Peter Saul
Peter Saul (b. 1934) is known for his colorful, humorous, and iconoclastic depictions of historical events and popular culture. He received a BFA from the Washington University School of Fine Arts in St. Louis in 1956, and since has received various prestigious awards, including the Guggenheim Memorial Foundation Fellowship in 1993 and the Artists’ Legacy Foundation award in 2008. A precursor to Pop art and a guidepost towards neo-Surrealism, Saul’s work aims, through cartoon-like imagery, to remove artificial morality and pretension from otherwise glaringly political paintings. He uses clashing visual references — whether it be Mickey Mouse, Greek mythology, or Donald Trump — and even more clashing colors to heighten the viewer’s awareness. Motifs float in an undefined space, creating unsettling scenes that challenge the conventional understanding of what “weird” can be.
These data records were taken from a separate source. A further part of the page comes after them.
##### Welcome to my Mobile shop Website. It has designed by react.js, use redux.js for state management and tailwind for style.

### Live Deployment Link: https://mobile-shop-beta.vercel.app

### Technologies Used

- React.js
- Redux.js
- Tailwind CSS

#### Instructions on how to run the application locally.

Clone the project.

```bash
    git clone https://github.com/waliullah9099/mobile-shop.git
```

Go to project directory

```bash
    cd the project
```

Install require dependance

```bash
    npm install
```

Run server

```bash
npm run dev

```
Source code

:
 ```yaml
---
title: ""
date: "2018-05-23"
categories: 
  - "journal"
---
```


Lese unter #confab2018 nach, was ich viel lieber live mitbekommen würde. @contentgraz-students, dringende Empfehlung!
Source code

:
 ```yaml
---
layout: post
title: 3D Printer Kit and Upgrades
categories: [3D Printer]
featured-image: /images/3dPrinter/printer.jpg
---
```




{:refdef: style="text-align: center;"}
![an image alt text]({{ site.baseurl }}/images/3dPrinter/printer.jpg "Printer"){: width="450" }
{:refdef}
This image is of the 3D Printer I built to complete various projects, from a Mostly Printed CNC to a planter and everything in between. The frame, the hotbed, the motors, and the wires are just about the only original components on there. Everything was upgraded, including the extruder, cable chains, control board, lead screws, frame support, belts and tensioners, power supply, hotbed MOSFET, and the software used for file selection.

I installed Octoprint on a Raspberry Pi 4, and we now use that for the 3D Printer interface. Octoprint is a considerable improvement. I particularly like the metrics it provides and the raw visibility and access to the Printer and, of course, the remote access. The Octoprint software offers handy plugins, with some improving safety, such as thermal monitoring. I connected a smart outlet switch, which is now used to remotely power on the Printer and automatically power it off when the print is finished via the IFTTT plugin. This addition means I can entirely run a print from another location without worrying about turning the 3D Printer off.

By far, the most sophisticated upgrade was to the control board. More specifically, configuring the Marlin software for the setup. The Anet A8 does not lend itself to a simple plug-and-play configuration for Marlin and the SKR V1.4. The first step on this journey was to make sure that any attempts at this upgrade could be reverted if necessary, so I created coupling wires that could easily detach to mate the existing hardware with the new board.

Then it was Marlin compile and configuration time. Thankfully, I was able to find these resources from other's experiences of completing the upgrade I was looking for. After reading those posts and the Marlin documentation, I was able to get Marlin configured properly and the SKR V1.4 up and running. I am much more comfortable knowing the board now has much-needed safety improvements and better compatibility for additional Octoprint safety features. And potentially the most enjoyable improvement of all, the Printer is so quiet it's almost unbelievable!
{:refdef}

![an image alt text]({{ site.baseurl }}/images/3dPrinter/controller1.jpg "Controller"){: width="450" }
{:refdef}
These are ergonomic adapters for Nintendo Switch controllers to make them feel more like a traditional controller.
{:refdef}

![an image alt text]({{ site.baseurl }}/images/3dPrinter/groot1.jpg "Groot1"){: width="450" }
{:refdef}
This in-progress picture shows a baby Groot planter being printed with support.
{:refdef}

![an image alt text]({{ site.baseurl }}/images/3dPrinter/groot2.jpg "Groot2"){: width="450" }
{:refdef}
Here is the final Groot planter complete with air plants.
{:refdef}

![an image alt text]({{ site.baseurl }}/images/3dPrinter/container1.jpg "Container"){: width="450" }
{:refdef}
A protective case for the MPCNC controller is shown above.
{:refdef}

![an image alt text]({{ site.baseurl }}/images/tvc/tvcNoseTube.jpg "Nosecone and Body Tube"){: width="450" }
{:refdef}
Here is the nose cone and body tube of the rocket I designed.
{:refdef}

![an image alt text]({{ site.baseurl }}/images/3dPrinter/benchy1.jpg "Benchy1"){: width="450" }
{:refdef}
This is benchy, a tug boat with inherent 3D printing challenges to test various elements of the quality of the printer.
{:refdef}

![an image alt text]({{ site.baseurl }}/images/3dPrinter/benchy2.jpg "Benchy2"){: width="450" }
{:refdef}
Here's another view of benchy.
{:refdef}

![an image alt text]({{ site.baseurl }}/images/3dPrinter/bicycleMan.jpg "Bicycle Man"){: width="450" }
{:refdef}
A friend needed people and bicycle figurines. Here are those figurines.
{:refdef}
Saul has been painting since the early 1960s, and over his long career has solidified himself as one of America’s boldest painters. Through the years he has been celebrated by several important museum retrospectives, most recently the 2020 exhibition “Peter Saul: Crime and Punishment” at the New Museum in New York City. Saul's work is in many permanent collections including the Art Institute of Chicago, Centre Pompidou, Paris, Los Angeles County Museum of Art, Metropolitan Museum of Art, Moderna Museet, Stockholm, Museum Ludwig, Cologne, Museum of Modern Art, New York, Stedelijk Museum, Amsterdam, Whitney Museum of American Art, Yale University Art Gallery and the Carnegie Museum of Art.